▸ What to produce: Go through the data below line by line and count those containing the word "models". Reply with the count only.

*** Records supplied ***

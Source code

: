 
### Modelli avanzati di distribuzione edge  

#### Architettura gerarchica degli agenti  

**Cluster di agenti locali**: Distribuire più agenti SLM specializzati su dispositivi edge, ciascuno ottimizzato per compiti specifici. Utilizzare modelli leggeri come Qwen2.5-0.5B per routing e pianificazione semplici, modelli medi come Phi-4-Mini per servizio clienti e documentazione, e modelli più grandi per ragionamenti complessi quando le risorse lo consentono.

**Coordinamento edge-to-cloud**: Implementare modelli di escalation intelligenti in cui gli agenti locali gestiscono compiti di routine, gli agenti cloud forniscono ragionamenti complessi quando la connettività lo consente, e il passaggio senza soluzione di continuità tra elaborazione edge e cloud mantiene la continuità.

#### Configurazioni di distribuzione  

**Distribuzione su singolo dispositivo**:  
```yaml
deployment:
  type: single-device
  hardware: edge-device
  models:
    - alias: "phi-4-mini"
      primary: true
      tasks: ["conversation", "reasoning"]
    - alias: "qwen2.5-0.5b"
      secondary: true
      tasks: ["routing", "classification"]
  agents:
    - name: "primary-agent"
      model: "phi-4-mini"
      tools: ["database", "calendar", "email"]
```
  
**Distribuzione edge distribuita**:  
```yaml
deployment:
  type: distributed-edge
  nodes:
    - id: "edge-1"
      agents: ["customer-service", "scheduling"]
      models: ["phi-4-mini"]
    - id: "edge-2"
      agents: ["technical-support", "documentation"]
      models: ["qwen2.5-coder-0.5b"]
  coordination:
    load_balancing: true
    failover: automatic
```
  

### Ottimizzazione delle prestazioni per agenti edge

*** End of Records supplied ***

▸ Task solution: 3